Every time you apply to a new job posting, you find yourself tweaking, editing and altering your resume hoping that the tactful touches will get you to the next round. However, lately, there’s been an increase of media attention on the out-of-the-box resumes that a select few of the job candidates on the market are taking the time to create.
Remember all the coverage Lukas Yla received after he spent his summer in San Francisco disguising himself as a Postmates delivery man to hand over his unique resume. The 40 donut-box resumes that he delivered resulted in some sweet results. His unique approach to landing a marketing job in the highly sought after Silicon Valley landed him over 10 interviews, but he has yet to receive an offer.
Most recently, graphic designer, April Hansen took her skills and created some personalized chocolate bar wrappers to distribute to potential employers. We’ve seen many portfolios and resumes turned into campaigns, infographics, 3D printed sculptures, candy, websites and computer games go viral in the last few years. Hiring managers are impressed by the creativity and the time that went into capturing their attention, but does the out-of-the-box resume become effective when landing a job?
One man was hired from his resume chocolate bar, but Alice Lee skipped four classes at UPenn to create a website/resume for Instagram, DearInstagram.byAliceLee.com, which had 80,000 views within one week but did not get hired by the company. Another woman created a campaign for AirBnB and was later told there was no job for her at the start-up.
Although many hiring managers were impressed by the creative ingenuity of these candidates, the approach still did not land them a job or better yet their dream job.
Since her online resume did not get picked up by Instagram, Alice went on to produce work for some of the country’s top Fortune 500 companies and start-ups. She has received a plethora of recognition for her current work with Dropbox as a product designer. Many others have been able to maximize their viral CSV for opportunities outside of the roles they were vying for, but what went wrong when these creatives finally got the attention from their dream company?
There’s many things that could have went wrong after they scored their interviews that can be avoided with a little research.

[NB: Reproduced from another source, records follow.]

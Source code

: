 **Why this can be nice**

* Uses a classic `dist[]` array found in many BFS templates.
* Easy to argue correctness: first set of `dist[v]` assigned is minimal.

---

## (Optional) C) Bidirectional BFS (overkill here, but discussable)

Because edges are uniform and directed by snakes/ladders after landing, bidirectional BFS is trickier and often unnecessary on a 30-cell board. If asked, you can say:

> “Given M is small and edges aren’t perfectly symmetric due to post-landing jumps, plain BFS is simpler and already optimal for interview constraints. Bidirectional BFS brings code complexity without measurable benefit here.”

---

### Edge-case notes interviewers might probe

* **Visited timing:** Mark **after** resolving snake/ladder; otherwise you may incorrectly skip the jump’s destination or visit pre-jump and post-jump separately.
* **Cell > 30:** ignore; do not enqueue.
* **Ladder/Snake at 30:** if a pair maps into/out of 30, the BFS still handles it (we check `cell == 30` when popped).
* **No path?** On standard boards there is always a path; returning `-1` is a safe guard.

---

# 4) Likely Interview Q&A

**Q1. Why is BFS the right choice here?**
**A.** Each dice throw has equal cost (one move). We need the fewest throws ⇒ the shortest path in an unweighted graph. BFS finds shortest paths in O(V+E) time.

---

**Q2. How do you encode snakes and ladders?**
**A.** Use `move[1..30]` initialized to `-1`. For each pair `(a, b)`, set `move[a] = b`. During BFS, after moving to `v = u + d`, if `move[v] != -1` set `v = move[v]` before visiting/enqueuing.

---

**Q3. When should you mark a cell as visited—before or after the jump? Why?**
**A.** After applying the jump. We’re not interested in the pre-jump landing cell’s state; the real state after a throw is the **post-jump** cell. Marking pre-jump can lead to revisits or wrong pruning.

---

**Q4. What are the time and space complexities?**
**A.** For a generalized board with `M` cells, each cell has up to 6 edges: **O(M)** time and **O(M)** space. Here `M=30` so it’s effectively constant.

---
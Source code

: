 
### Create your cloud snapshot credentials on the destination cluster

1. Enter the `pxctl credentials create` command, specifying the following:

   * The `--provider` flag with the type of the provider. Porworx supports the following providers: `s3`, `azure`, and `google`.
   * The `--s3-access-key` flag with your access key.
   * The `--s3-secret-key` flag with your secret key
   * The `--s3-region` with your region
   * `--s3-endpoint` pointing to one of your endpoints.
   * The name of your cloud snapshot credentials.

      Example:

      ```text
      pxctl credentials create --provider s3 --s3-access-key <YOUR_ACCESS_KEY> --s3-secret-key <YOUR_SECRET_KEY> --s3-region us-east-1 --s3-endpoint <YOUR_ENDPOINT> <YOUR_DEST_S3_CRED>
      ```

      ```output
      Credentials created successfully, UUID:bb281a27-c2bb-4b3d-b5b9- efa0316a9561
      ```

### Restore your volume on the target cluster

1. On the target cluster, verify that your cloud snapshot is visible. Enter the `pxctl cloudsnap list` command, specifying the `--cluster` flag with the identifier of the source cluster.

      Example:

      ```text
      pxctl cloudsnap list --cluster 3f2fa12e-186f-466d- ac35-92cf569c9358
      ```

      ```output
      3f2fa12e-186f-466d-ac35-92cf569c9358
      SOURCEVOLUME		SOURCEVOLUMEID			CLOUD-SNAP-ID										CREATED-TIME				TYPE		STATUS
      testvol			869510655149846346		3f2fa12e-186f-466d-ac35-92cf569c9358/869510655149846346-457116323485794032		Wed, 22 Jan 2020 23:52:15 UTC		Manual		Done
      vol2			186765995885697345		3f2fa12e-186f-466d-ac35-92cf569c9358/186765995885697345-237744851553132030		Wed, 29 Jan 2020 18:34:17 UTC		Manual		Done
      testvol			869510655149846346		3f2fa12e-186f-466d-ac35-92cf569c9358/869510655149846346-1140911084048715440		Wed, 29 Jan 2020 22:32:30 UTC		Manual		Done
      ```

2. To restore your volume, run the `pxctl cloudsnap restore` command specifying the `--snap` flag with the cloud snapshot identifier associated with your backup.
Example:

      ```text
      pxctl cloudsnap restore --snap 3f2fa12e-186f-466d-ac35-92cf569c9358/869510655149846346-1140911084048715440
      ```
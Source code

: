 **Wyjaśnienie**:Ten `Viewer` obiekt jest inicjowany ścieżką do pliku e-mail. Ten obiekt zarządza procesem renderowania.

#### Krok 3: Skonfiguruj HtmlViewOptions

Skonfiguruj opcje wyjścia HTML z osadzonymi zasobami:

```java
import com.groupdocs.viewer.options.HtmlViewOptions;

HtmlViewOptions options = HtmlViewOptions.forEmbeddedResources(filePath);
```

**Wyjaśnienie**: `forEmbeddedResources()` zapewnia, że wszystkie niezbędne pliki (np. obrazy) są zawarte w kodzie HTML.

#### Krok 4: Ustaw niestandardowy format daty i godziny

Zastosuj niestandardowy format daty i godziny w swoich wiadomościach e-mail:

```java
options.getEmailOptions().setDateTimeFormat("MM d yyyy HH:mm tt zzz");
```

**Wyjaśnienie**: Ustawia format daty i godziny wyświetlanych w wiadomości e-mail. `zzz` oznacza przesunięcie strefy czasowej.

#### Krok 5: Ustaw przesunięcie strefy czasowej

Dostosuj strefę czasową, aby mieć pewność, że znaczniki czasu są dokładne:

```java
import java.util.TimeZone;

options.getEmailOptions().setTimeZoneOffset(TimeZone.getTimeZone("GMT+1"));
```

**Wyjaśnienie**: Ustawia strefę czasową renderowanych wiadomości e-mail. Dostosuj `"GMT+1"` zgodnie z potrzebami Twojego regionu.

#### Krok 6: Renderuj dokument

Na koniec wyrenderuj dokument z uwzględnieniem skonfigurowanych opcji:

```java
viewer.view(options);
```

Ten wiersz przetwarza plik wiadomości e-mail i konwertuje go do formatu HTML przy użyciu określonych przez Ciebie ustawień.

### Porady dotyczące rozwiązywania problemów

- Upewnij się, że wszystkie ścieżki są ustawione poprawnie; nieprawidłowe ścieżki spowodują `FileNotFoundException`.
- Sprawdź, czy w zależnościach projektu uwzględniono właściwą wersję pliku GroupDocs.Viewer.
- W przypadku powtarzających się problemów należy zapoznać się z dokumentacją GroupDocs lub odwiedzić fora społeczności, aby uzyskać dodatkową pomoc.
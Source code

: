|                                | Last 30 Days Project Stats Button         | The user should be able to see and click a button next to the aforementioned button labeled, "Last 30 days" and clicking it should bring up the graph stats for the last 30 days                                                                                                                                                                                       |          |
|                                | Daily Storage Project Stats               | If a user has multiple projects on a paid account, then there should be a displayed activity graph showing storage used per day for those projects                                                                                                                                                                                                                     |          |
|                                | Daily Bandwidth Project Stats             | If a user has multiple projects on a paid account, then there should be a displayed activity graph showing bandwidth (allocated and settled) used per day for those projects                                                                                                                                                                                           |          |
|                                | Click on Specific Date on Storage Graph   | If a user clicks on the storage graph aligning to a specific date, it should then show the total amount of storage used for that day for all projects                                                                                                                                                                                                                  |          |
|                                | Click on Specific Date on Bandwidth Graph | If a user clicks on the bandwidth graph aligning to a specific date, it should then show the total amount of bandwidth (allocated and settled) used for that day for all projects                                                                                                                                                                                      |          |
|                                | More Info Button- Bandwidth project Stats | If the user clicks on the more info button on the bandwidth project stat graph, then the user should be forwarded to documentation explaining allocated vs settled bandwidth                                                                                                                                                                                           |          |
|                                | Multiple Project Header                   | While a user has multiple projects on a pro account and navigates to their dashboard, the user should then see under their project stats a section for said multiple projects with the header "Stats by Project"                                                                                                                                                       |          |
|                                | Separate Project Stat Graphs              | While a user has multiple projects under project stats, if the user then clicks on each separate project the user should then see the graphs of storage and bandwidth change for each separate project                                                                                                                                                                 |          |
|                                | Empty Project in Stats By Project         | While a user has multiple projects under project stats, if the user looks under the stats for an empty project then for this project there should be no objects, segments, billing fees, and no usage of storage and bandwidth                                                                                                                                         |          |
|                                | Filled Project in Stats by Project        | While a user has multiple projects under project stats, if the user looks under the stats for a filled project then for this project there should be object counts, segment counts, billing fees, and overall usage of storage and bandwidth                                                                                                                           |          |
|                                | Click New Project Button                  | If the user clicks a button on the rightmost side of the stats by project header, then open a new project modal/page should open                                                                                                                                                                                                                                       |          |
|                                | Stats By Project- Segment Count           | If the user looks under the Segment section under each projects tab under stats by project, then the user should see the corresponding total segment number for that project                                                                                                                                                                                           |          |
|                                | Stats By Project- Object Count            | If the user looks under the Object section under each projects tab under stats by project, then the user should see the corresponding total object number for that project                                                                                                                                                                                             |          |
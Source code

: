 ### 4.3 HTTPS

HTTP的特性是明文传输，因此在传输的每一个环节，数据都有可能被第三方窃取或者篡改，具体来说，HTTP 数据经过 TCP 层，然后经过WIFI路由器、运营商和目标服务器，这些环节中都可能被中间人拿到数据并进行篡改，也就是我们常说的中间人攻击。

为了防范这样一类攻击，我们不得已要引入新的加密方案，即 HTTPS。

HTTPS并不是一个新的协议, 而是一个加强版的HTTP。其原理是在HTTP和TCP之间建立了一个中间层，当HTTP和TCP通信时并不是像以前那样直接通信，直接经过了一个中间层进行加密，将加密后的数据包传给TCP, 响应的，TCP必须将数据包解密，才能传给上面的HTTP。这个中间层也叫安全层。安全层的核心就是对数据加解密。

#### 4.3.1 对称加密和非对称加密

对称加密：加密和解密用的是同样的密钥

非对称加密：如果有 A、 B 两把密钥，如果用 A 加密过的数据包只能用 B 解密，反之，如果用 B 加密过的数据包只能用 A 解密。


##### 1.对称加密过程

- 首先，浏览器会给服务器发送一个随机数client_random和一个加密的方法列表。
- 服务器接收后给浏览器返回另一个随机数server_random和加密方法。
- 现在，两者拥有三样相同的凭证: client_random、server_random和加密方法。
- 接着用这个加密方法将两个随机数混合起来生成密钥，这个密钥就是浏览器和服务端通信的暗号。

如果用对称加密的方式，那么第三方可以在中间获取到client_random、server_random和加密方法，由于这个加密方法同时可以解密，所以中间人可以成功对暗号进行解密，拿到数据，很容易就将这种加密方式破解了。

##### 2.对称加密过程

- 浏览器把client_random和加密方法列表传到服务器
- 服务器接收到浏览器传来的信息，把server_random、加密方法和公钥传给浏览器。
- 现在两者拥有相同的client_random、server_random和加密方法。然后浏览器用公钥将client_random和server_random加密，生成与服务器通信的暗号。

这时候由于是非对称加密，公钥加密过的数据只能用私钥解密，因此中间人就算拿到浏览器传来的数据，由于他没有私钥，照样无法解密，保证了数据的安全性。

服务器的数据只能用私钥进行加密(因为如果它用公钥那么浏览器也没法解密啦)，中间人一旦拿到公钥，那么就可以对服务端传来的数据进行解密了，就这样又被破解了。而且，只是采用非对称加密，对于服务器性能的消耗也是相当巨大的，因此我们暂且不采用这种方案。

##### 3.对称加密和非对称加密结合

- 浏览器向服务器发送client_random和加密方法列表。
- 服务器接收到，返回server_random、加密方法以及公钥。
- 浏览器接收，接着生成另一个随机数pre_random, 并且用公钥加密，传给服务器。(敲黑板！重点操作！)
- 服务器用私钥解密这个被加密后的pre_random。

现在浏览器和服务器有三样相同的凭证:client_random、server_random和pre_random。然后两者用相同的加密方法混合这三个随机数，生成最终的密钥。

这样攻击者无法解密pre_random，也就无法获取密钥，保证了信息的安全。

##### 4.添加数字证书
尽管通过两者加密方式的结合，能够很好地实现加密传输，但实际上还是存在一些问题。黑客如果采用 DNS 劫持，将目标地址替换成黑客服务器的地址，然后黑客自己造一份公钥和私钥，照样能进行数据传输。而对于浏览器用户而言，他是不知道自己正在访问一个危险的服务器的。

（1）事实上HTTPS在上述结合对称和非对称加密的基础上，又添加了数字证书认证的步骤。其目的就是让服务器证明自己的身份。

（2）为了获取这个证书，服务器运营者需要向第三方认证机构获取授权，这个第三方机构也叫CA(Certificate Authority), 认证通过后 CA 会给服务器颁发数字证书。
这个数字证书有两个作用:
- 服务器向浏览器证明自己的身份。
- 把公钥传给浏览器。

Before you consider spending extra time and money to get the attention of hiring managers, think about the companies and roles you are seeking. Make sure your out-of-the-box resume translates with the company culture and the role. For example graphic and product designers might have a higher chance at landing a job with a unique resume than an accountant would. Also, make sure you can back up your creative resume with a stellar interview. It would be a shame to have spent all that time on getting the attention of a hiring manager, then later fumble during the in-person interview.
What lengths are you willing to go to land your dream job?